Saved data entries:
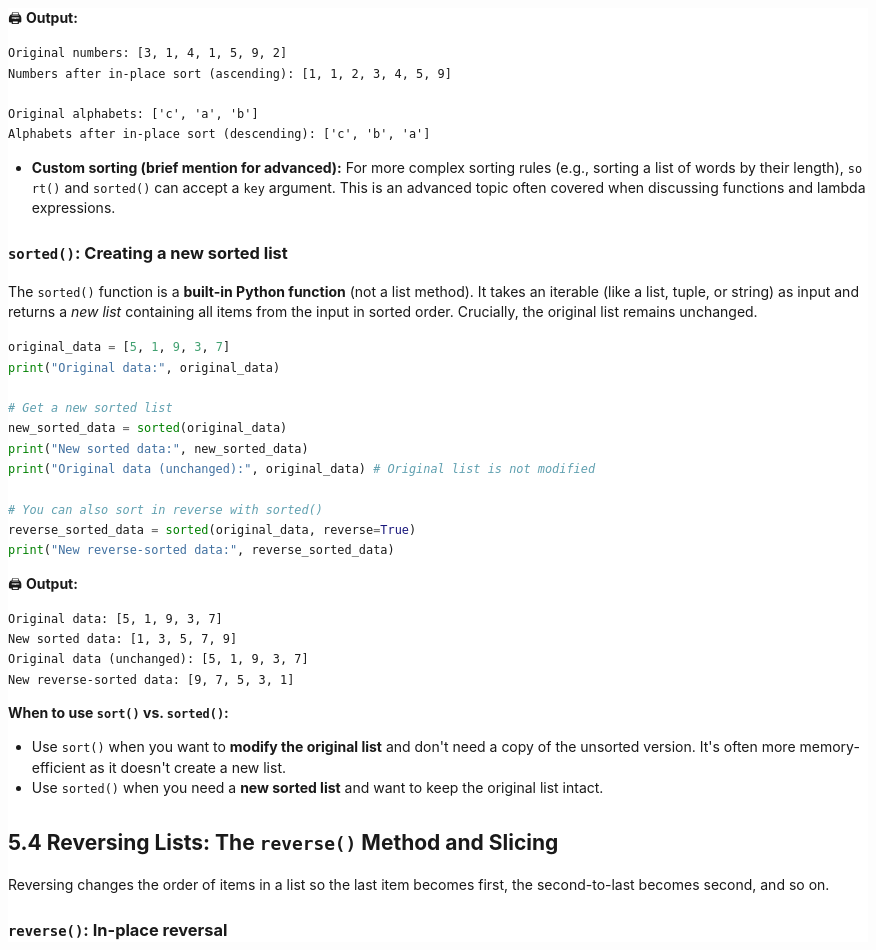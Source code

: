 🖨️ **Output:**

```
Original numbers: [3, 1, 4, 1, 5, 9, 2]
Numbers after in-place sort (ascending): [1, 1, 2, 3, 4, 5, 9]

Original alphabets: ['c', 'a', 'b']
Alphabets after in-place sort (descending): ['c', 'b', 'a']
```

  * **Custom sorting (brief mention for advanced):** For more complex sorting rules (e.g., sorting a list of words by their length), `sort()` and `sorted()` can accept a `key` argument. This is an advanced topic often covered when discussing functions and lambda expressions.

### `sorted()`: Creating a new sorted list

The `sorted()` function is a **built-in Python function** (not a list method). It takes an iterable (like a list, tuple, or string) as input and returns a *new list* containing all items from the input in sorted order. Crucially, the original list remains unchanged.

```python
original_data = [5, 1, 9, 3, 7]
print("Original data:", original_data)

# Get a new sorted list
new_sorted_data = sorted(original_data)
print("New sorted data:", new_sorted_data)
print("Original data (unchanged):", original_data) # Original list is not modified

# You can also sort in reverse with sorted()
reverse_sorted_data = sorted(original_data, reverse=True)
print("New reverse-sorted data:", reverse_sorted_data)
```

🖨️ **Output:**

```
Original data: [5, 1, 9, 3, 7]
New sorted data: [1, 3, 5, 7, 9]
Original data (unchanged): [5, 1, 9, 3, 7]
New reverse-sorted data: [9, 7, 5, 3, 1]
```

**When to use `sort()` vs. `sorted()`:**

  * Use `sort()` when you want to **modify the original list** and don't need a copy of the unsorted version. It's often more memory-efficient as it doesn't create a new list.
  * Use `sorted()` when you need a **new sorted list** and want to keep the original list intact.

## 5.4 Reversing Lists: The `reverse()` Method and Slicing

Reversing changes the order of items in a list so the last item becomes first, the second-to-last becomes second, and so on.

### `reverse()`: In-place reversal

What you are asked to do –
Return the records above exactly, without the pictures.

Problem solution –
Source code

: 🖨️ **Output:**

```
Original numbers: [3, 1, 4, 1, 5, 9, 2]
Numbers after in-place sort (ascending): [1, 1, 2, 3, 4, 5, 9]

Original alphabets: ['c', 'a', 'b']
Alphabets after in-place sort (descending): ['c', 'b', 'a']
```

  * **Custom sorting (brief mention for advanced):** For more complex sorting rules (e.g., sorting a list of words by their length), `sort()` and `sorted()` can accept a `key` argument. This is an advanced topic often covered when discussing functions and lambda expressions.

### `sorted()`: Creating a new sorted list

The `sorted()` function is a **built-in Python function** (not a list method). It takes an iterable (like a list, tuple, or string) as input and returns a *new list* containing all items from the input in sorted order. Crucially, the original list remains unchanged.

```python
original_data = [5, 1, 9, 3, 7]
print("Original data:", original_data)

# Get a new sorted list
new_sorted_data = sorted(original_data)
print("New sorted data:", new_sorted_data)
print("Original data (unchanged):", original_data) # Original list is not modified

# You can also sort in reverse with sorted()
reverse_sorted_data = sorted(original_data, reverse=True)
print("New reverse-sorted data:", reverse_sorted_data)
```

🖨️ **Output:**

```
Original data: [5, 1, 9, 3, 7]
New sorted data: [1, 3, 5, 7, 9]
Original data (unchanged): [5, 1, 9, 3, 7]
New reverse-sorted data: [9, 7, 5, 3, 1]
```

**When to use `sort()` vs. `sorted()`:**

  * Use `sort()` when you want to **modify the original list** and don't need a copy of the unsorted version. It's often more memory-efficient as it doesn't create a new list.
  * Use `sorted()` when you need a **new sorted list** and want to keep the original list intact.

## 5.4 Reversing Lists: The `reverse()` Method and Slicing

Reversing changes the order of items in a list so the last item becomes first, the second-to-last becomes second, and so on.

### `reverse()`: In-place reversal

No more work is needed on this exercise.